WHAT YOU ARE ASKED TO DO - Below is a set of records. Repeat all of them exactly.

RECORDS SHOWN -
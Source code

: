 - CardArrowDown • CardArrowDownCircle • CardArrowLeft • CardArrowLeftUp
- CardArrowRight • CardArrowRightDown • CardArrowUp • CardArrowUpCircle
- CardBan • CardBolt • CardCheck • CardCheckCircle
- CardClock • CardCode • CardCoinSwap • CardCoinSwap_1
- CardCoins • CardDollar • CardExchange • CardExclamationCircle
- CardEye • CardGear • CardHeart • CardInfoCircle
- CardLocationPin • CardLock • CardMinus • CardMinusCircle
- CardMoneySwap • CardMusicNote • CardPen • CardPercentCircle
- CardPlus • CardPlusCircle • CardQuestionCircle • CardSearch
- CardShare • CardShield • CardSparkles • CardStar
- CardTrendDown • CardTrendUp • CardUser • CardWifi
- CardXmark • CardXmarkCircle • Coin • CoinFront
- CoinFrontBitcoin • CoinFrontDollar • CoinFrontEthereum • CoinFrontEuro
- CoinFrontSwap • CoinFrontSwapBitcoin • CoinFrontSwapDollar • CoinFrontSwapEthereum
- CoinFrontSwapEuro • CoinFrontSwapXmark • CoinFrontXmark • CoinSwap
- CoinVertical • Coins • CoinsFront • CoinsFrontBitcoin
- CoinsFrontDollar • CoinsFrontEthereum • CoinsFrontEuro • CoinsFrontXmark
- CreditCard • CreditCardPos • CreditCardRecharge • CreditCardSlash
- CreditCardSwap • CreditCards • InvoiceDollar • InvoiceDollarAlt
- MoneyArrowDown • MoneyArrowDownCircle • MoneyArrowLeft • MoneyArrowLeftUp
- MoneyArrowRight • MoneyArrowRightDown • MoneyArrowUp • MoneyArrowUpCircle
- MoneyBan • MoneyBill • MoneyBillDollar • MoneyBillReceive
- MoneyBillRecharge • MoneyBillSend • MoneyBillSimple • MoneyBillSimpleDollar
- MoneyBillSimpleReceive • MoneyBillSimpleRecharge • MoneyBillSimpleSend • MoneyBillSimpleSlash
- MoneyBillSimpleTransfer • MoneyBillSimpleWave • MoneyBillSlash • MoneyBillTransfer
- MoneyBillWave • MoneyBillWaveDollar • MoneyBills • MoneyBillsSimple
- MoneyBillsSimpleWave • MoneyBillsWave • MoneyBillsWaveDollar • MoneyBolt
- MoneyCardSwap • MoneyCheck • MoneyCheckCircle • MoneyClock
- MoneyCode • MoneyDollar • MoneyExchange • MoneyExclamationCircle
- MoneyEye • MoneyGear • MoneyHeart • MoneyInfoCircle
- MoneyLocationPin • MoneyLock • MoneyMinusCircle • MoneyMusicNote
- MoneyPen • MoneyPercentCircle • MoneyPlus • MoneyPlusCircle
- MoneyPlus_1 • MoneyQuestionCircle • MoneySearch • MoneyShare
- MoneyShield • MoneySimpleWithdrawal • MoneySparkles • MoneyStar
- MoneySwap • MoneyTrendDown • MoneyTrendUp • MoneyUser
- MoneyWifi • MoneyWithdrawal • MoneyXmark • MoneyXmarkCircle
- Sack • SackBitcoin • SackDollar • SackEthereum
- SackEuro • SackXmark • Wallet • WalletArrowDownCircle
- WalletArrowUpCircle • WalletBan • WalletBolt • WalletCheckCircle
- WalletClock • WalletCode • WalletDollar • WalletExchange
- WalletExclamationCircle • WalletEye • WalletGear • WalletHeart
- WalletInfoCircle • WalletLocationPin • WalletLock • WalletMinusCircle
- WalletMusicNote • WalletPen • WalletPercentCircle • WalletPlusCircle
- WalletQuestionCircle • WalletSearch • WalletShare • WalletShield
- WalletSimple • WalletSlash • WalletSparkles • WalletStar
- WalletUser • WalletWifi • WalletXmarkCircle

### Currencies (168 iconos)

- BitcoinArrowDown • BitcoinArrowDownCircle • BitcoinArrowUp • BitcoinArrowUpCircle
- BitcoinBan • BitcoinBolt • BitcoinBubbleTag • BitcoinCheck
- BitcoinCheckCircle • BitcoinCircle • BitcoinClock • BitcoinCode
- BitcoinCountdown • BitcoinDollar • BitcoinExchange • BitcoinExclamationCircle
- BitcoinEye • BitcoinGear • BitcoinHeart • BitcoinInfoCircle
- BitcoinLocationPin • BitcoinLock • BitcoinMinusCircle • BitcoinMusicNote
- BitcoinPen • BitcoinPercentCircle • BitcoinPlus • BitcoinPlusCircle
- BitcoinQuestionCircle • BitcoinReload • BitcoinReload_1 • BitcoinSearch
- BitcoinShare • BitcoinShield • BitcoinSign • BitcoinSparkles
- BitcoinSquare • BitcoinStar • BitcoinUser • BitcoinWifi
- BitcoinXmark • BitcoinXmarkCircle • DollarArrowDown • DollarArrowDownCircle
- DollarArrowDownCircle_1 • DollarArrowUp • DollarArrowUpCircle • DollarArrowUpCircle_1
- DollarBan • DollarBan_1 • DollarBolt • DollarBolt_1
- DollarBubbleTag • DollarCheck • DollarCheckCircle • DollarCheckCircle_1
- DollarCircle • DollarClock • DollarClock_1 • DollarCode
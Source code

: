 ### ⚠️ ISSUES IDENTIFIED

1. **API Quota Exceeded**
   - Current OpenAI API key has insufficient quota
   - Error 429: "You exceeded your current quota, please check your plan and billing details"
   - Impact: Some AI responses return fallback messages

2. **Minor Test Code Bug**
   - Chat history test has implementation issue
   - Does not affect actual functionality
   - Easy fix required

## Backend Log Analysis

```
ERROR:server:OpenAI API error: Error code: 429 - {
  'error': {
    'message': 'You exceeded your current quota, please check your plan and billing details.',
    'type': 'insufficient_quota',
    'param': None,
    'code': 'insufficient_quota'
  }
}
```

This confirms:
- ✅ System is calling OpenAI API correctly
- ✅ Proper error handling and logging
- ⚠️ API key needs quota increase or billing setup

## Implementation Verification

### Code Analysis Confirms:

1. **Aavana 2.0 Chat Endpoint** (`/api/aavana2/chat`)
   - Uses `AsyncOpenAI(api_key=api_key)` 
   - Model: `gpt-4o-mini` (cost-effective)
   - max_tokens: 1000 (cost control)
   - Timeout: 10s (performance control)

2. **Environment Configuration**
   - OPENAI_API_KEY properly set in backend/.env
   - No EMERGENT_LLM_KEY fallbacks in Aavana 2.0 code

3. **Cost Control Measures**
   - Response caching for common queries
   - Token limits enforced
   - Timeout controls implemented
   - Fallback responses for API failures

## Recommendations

ANSWER BOX -
Source code

: - CardArrowDown • CardArrowDownCircle • CardArrowLeft • CardArrowLeftUp
- CardArrowRight • CardArrowRightDown • CardArrowUp • CardArrowUpCircle
- CardBan • CardBolt • CardCheck • CardCheckCircle
- CardClock • CardCode • CardCoinSwap • CardCoinSwap_1
- CardCoins • CardDollar • CardExchange • CardExclamationCircle
- CardEye • CardGear • CardHeart • CardInfoCircle
- CardLocationPin • CardLock • CardMinus • CardMinusCircle
- CardMoneySwap • CardMusicNote • CardPen • CardPercentCircle
- CardPlus • CardPlusCircle • CardQuestionCircle • CardSearch
- CardShare • CardShield • CardSparkles • CardStar
- CardTrendDown • CardTrendUp • CardUser • CardWifi
- CardXmark • CardXmarkCircle • Coin • CoinFront
- CoinFrontBitcoin • CoinFrontDollar • CoinFrontEthereum • CoinFrontEuro
- CoinFrontSwap • CoinFrontSwapBitcoin • CoinFrontSwapDollar • CoinFrontSwapEthereum
- CoinFrontSwapEuro • CoinFrontSwapXmark • CoinFrontXmark • CoinSwap
- CoinVertical • Coins • CoinsFront • CoinsFrontBitcoin
- CoinsFrontDollar • CoinsFrontEthereum • CoinsFrontEuro • CoinsFrontXmark
- CreditCard • CreditCardPos • CreditCardRecharge • CreditCardSlash
- CreditCardSwap • CreditCards • InvoiceDollar • InvoiceDollarAlt
- MoneyArrowDown • MoneyArrowDownCircle • MoneyArrowLeft • MoneyArrowLeftUp
- MoneyArrowRight • MoneyArrowRightDown • MoneyArrowUp • MoneyArrowUpCircle
- MoneyBan • MoneyBill • MoneyBillDollar • MoneyBillReceive
- MoneyBillRecharge • MoneyBillSend • MoneyBillSimple • MoneyBillSimpleDollar
- MoneyBillSimpleReceive • MoneyBillSimpleRecharge • MoneyBillSimpleSend • MoneyBillSimpleSlash
- MoneyBillSimpleTransfer • MoneyBillSimpleWave • MoneyBillSlash • MoneyBillTransfer
- MoneyBillWave • MoneyBillWaveDollar • MoneyBills • MoneyBillsSimple
- MoneyBillsSimpleWave • MoneyBillsWave • MoneyBillsWaveDollar • MoneyBolt
- MoneyCardSwap • MoneyCheck • MoneyCheckCircle • MoneyClock
- MoneyCode • MoneyDollar • MoneyExchange • MoneyExclamationCircle
- MoneyEye • MoneyGear • MoneyHeart • MoneyInfoCircle
- MoneyLocationPin • MoneyLock • MoneyMinusCircle • MoneyMusicNote
- MoneyPen • MoneyPercentCircle • MoneyPlus • MoneyPlusCircle
- MoneyPlus_1 • MoneyQuestionCircle • MoneySearch • MoneyShare
- MoneyShield • MoneySimpleWithdrawal • MoneySparkles • MoneyStar
- MoneySwap • MoneyTrendDown • MoneyTrendUp • MoneyUser
- MoneyWifi • MoneyWithdrawal • MoneyXmark • MoneyXmarkCircle
- Sack • SackBitcoin • SackDollar • SackEthereum
- SackEuro • SackXmark • Wallet • WalletArrowDownCircle
- WalletArrowUpCircle • WalletBan • WalletBolt • WalletCheckCircle
- WalletClock • WalletCode • WalletDollar • WalletExchange
- WalletExclamationCircle • WalletEye • WalletGear • WalletHeart
- WalletInfoCircle • WalletLocationPin • WalletLock • WalletMinusCircle
- WalletMusicNote • WalletPen • WalletPercentCircle • WalletPlusCircle
- WalletQuestionCircle • WalletSearch • WalletShare • WalletShield
- WalletSimple • WalletSlash • WalletSparkles • WalletStar
- WalletUser • WalletWifi • WalletXmarkCircle

### Currencies (168 iconos)

- BitcoinArrowDown • BitcoinArrowDownCircle • BitcoinArrowUp • BitcoinArrowUpCircle
- BitcoinBan • BitcoinBolt • BitcoinBubbleTag • BitcoinCheck
- BitcoinCheckCircle • BitcoinCircle • BitcoinClock • BitcoinCode
- BitcoinCountdown • BitcoinDollar • BitcoinExchange • BitcoinExclamationCircle
- BitcoinEye • BitcoinGear • BitcoinHeart • BitcoinInfoCircle
- BitcoinLocationPin • BitcoinLock • BitcoinMinusCircle • BitcoinMusicNote
- BitcoinPen • BitcoinPercentCircle • BitcoinPlus • BitcoinPlusCircle
- BitcoinQuestionCircle • BitcoinReload • BitcoinReload_1 • BitcoinSearch
- BitcoinShare • BitcoinShield • BitcoinSign • BitcoinSparkles
- BitcoinSquare • BitcoinStar • BitcoinUser • BitcoinWifi
- BitcoinXmark • BitcoinXmarkCircle • DollarArrowDown • DollarArrowDownCircle
- DollarArrowDownCircle_1 • DollarArrowUp • DollarArrowUpCircle • DollarArrowUpCircle_1
- DollarBan • DollarBan_1 • DollarBolt • DollarBolt_1
- DollarBubbleTag • DollarCheck • DollarCheckCircle • DollarCheckCircle_1
- DollarCircle • DollarClock • DollarClock_1 • DollarCode
Source code

: ### ⚠️ ISSUES IDENTIFIED

1. **API Quota Exceeded**
   - Current OpenAI API key has insufficient quota
   - Error 429: "You exceeded your current quota, please check your plan and billing details"
   - Impact: Some AI responses return fallback messages

2. **Minor Test Code Bug**
   - Chat history test has implementation issue
   - Does not affect actual functionality
   - Easy fix required

## Backend Log Analysis

```
ERROR:server:OpenAI API error: Error code: 429 - {
  'error': {
    'message': 'You exceeded your current quota, please check your plan and billing details.',
    'type': 'insufficient_quota',
    'param': None,
    'code': 'insufficient_quota'
  }
}
```

This confirms:
- ✅ System is calling OpenAI API correctly
- ✅ Proper error handling and logging
- ⚠️ API key needs quota increase or billing setup

## Implementation Verification

### Code Analysis Confirms:

1. **Aavana 2.0 Chat Endpoint** (`/api/aavana2/chat`)
   - Uses `AsyncOpenAI(api_key=api_key)` 
   - Model: `gpt-4o-mini` (cost-effective)
   - max_tokens: 1000 (cost control)
   - Timeout: 10s (performance control)

2. **Environment Configuration**
   - OPENAI_API_KEY properly set in backend/.env
   - No EMERGENT_LLM_KEY fallbacks in Aavana 2.0 code

3. **Cost Control Measures**
   - Response caching for common queries
   - Token limits enforced
   - Timeout controls implemented
   - Fallback responses for API failures

## Recommendations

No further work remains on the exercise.